## Instructions to follow
When a line of the listing below has the string "simple" in it, copy that line.

## Given records
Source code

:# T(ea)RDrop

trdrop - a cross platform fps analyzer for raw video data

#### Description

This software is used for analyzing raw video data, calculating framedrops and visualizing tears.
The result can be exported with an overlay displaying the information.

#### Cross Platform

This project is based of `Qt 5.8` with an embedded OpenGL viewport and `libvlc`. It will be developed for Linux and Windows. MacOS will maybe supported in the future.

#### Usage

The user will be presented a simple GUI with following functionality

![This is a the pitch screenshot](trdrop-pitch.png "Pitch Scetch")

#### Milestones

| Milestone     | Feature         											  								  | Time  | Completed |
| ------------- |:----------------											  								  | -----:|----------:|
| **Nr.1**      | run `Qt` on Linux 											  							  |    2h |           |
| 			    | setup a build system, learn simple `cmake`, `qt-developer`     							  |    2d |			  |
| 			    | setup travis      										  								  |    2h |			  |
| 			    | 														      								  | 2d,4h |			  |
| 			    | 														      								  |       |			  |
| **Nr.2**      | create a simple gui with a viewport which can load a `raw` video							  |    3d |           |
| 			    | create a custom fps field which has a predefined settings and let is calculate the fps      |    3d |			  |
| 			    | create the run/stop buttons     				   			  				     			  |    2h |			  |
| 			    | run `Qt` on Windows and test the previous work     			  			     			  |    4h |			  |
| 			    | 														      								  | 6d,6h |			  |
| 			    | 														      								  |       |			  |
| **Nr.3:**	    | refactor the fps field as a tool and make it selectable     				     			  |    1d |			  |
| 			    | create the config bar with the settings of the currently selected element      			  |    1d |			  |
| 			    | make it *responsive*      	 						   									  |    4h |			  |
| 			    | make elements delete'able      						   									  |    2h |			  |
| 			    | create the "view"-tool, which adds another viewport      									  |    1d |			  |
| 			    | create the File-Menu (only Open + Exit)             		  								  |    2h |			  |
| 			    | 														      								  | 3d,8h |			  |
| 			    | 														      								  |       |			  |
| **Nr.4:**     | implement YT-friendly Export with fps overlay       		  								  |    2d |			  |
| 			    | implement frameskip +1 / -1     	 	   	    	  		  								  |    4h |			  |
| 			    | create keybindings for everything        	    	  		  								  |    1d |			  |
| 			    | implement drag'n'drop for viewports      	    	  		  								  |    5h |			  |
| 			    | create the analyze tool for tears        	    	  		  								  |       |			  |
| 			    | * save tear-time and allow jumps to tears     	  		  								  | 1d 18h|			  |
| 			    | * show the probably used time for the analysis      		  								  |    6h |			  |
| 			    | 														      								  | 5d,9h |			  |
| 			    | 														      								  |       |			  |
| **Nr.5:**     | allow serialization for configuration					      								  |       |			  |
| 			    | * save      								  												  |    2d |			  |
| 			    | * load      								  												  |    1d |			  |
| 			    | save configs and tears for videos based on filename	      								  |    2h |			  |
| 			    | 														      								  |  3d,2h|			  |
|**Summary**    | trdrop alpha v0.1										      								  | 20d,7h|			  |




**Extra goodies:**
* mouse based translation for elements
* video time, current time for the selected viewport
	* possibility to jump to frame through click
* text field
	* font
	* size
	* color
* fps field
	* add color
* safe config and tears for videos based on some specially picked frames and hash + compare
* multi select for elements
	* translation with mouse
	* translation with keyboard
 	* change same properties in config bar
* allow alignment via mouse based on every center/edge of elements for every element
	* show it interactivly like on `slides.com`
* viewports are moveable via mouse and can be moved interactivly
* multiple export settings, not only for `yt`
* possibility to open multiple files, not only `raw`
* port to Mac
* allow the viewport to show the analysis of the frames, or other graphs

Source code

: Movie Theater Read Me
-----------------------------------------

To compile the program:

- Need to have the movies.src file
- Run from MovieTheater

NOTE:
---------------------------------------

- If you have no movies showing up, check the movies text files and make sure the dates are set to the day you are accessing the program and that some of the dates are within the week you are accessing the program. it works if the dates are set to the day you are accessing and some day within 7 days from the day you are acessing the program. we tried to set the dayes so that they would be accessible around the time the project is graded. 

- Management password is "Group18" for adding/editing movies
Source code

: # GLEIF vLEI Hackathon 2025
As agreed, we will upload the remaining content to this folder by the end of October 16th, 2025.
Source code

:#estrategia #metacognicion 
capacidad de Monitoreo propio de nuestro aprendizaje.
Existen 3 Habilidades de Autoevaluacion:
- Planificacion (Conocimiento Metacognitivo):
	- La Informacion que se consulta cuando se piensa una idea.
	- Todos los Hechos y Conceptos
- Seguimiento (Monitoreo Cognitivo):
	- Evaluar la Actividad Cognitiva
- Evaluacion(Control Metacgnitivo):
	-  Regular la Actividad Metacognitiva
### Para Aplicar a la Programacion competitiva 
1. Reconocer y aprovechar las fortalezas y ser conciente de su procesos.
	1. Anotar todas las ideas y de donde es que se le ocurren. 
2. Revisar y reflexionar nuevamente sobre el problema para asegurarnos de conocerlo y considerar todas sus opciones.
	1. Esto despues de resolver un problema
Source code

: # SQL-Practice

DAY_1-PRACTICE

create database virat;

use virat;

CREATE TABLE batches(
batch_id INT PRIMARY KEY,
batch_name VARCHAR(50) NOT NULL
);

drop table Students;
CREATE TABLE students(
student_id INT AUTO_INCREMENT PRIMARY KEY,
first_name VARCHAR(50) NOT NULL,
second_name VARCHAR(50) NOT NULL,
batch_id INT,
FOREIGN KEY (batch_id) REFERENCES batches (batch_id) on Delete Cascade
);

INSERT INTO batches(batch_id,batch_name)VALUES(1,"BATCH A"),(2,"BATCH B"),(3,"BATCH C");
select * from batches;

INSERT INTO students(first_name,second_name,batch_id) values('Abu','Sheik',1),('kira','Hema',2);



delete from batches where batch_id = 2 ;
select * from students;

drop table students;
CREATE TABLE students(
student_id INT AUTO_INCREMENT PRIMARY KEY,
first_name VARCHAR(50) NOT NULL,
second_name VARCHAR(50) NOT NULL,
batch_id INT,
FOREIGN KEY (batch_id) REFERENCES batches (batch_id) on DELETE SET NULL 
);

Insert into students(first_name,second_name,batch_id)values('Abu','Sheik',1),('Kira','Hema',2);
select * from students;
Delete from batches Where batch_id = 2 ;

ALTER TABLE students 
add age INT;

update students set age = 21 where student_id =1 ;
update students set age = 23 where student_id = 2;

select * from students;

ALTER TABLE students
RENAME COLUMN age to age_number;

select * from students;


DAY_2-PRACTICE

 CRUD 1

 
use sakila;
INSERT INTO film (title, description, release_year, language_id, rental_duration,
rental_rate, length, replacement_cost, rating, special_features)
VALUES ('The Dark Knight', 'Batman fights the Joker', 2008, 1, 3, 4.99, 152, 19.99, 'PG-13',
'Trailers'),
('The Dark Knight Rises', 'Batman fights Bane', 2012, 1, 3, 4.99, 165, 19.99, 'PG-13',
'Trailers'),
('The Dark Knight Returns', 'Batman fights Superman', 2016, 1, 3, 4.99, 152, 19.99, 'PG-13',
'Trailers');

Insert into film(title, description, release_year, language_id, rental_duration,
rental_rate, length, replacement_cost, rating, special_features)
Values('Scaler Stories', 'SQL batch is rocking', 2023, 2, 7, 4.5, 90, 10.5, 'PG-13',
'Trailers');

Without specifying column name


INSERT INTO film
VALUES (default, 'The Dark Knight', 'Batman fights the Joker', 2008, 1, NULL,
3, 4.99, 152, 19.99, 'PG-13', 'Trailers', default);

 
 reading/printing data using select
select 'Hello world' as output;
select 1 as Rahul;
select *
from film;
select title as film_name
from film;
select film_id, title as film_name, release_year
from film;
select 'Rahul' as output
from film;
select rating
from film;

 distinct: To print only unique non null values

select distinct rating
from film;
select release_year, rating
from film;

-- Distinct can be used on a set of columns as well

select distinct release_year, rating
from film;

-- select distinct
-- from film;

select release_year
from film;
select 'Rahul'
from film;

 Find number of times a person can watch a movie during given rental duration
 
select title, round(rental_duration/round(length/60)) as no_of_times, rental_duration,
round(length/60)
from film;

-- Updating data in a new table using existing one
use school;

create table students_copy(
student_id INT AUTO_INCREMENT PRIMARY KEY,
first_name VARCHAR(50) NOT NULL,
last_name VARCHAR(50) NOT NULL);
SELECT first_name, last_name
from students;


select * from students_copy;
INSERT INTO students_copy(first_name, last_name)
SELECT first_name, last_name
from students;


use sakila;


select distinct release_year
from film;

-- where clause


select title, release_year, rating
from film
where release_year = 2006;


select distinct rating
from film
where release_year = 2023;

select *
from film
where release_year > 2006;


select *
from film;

## Your response
The user will be presented a simple GUI with following functionality
| 			    | setup a build system, learn simple `cmake`, `qt-developer`     							  |    2d |			  |
| **Nr.2**      | create a simple gui with a viewport which can load a `raw` video							  |    3d |           |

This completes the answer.